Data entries
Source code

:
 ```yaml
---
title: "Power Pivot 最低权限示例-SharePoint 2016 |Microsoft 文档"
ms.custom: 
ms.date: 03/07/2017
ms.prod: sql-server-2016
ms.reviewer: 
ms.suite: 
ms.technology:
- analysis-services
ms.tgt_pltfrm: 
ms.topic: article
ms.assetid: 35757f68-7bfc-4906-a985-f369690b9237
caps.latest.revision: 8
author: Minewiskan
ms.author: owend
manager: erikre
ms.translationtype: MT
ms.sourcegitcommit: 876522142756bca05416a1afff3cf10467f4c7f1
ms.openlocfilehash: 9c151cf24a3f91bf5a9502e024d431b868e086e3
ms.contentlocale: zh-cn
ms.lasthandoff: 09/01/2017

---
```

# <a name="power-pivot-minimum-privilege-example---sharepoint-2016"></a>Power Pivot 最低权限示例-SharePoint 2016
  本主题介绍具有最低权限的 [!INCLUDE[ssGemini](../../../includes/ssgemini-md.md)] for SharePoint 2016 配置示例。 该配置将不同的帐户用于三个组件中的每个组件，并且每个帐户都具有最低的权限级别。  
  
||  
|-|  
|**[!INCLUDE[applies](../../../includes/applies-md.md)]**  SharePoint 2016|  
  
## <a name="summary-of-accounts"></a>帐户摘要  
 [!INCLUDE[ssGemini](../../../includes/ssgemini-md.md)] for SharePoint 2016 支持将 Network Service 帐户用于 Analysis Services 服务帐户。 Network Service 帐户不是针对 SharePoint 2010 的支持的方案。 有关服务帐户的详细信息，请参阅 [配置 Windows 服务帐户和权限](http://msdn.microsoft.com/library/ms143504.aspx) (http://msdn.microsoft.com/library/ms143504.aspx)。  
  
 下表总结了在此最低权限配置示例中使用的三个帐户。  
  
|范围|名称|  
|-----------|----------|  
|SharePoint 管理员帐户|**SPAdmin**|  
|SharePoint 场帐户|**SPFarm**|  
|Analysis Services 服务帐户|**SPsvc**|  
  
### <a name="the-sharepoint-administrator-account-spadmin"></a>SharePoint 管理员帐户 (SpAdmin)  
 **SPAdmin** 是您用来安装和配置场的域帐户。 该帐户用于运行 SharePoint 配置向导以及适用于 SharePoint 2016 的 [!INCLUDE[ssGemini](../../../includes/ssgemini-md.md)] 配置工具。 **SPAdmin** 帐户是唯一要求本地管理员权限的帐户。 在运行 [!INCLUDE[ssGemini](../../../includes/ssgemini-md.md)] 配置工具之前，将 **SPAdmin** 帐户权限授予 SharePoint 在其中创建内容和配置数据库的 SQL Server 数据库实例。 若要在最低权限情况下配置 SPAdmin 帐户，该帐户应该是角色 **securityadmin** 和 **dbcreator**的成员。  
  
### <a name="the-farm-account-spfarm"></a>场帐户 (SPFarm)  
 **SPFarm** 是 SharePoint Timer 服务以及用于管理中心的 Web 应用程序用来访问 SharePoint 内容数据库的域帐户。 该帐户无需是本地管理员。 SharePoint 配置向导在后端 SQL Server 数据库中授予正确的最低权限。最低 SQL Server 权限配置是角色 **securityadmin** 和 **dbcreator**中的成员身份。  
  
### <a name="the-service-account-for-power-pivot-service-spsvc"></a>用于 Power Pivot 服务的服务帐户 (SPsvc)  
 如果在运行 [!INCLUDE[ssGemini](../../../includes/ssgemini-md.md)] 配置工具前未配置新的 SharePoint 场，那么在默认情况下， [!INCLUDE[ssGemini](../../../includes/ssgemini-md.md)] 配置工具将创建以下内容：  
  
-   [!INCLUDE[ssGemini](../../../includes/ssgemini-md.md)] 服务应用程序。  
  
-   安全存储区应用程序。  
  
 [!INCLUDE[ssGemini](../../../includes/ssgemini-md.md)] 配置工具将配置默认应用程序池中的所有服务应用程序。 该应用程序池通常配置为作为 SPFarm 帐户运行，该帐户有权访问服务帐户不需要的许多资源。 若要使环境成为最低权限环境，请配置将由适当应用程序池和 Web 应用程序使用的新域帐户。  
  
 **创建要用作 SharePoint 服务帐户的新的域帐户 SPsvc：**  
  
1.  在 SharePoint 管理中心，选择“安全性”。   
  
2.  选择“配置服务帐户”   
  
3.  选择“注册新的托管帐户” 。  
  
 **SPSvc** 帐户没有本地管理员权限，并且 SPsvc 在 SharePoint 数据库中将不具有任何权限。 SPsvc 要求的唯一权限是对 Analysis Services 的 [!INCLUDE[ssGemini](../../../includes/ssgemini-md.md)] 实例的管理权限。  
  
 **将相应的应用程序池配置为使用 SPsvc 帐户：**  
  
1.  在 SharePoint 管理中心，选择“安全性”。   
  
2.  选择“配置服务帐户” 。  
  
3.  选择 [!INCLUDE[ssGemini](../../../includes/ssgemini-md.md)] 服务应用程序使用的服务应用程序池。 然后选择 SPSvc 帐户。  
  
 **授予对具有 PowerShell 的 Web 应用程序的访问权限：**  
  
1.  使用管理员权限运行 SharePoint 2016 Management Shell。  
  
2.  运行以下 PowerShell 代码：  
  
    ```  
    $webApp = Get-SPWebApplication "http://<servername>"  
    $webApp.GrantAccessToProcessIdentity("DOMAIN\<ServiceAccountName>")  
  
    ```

• [REQUIREMENT]: The records above are to be duplicated in full and exactly.

• [SOLUTION TO THE EXERCISE]:
Source code

:
 ```yaml
---
title: "Power Pivot 最低权限示例-SharePoint 2016 |Microsoft 文档"
ms.custom: 
ms.date: 03/07/2017
ms.prod: sql-server-2016
ms.reviewer: 
ms.suite: 
ms.technology:
- analysis-services
ms.tgt_pltfrm: 
ms.topic: article
ms.assetid: 35757f68-7bfc-4906-a985-f369690b9237
caps.latest.revision: 8
author: Minewiskan
ms.author: owend
manager: erikre
ms.translationtype: MT
ms.sourcegitcommit: 876522142756bca05416a1afff3cf10467f4c7f1
ms.openlocfilehash: 9c151cf24a3f91bf5a9502e024d431b868e086e3
ms.contentlocale: zh-cn
ms.lasthandoff: 09/01/2017

---
```

# <a name="power-pivot-minimum-privilege-example---sharepoint-2016"></a>Power Pivot 最低权限示例-SharePoint 2016
  本主题介绍具有最低权限的 [!INCLUDE[ssGemini](../../../includes/ssgemini-md.md)] for SharePoint 2016 配置示例。 该配置将不同的帐户用于三个组件中的每个组件，并且每个帐户都具有最低的权限级别。  
  
||  
|-|  
|**[!INCLUDE[applies](../../../includes/applies-md.md)]**  SharePoint 2016|  
  
## <a name="summary-of-accounts"></a>帐户摘要  
 [!INCLUDE[ssGemini](../../../includes/ssgemini-md.md)] for SharePoint 2016 支持将 Network Service 帐户用于 Analysis Services 服务帐户。 Network Service 帐户不是针对 SharePoint 2010 的支持的方案。 有关服务帐户的详细信息，请参阅 [配置 Windows 服务帐户和权限](http://msdn.microsoft.com/library/ms143504.aspx) (http://msdn.microsoft.com/library/ms143504.aspx)。  
  
 下表总结了在此最低权限配置示例中使用的三个帐户。  
  
|范围|名称|  
|-----------|----------|  
|SharePoint 管理员帐户|**SPAdmin**|  
|SharePoint 场帐户|**SPFarm**|  
|Analysis Services 服务帐户|**SPsvc**|  
  
### <a name="the-sharepoint-administrator-account-spadmin"></a>SharePoint 管理员帐户 (SpAdmin)  
 **SPAdmin** 是您用来安装和配置场的域帐户。 该帐户用于运行 SharePoint 配置向导以及适用于 SharePoint 2016 的 [!INCLUDE[ssGemini](../../../includes/ssgemini-md.md)] 配置工具。 **SPAdmin** 帐户是唯一要求本地管理员权限的帐户。 在运行 [!INCLUDE[ssGemini](../../../includes/ssgemini-md.md)] 配置工具之前，将 **SPAdmin** 帐户权限授予 SharePoint 在其中创建内容和配置数据库的 SQL Server 数据库实例。 若要在最低权限情况下配置 SPAdmin 帐户，该帐户应该是角色 **securityadmin** 和 **dbcreator**的成员。  
  
### <a name="the-farm-account-spfarm"></a>场帐户 (SPFarm)  
 **SPFarm** 是 SharePoint Timer 服务以及用于管理中心的 Web 应用程序用来访问 SharePoint 内容数据库的域帐户。 该帐户无需是本地管理员。 SharePoint 配置向导在后端 SQL Server 数据库中授予正确的最低权限。最低 SQL Server 权限配置是角色 **securityadmin** 和 **dbcreator**中的成员身份。  
  
### <a name="the-service-account-for-power-pivot-service-spsvc"></a>用于 Power Pivot 服务的服务帐户 (SPsvc)  
 如果在运行 [!INCLUDE[ssGemini](../../../includes/ssgemini-md.md)] 配置工具前未配置新的 SharePoint 场，那么在默认情况下， [!INCLUDE[ssGemini](../../../includes/ssgemini-md.md)] 配置工具将创建以下内容：  
  
-   [!INCLUDE[ssGemini](../../../includes/ssgemini-md.md)] 服务应用程序。  
  
-   安全存储区应用程序。  
  
 [!INCLUDE[ssGemini](../../../includes/ssgemini-md.md)] 配置工具将配置默认应用程序池中的所有服务应用程序。 该应用程序池通常配置为作为 SPFarm 帐户运行，该帐户有权访问服务帐户不需要的许多资源。 若要使环境成为最低权限环境，请配置将由适当应用程序池和 Web 应用程序使用的新域帐户。  
  
 **创建要用作 SharePoint 服务帐户的新的域帐户 SPsvc：**  
  
1.  在 SharePoint 管理中心，选择“安全性”。   
  
2.  选择“配置服务帐户”   
  
3.  选择“注册新的托管帐户” 。  
  
 **SPSvc** 帐户没有本地管理员权限，并且 SPsvc 在 SharePoint 数据库中将不具有任何权限。 SPsvc 要求的唯一权限是对 Analysis Services 的 [!INCLUDE[ssGemini](../../../includes/ssgemini-md.md)] 实例的管理权限。  
  
 **将相应的应用程序池配置为使用 SPsvc 帐户：**  
  
1.  在 SharePoint 管理中心，选择“安全性”。   
  
2.  选择“配置服务帐户” 。  
  
3.  选择 [!INCLUDE[ssGemini](../../../includes/ssgemini-md.md)] 服务应用程序使用的服务应用程序池。 然后选择 SPSvc 帐户。  
  
 **授予对具有 PowerShell 的 Web 应用程序的访问权限：**  
  
1.  使用管理员权限运行 SharePoint 2016 Management Shell。  
  
2.  运行以下 PowerShell 代码：  
  
    ```  
    $webApp = Get-SPWebApplication "http://<servername>"  
    $webApp.GrantAccessToProcessIdentity("DOMAIN\<ServiceAccountName>")  
  
    ```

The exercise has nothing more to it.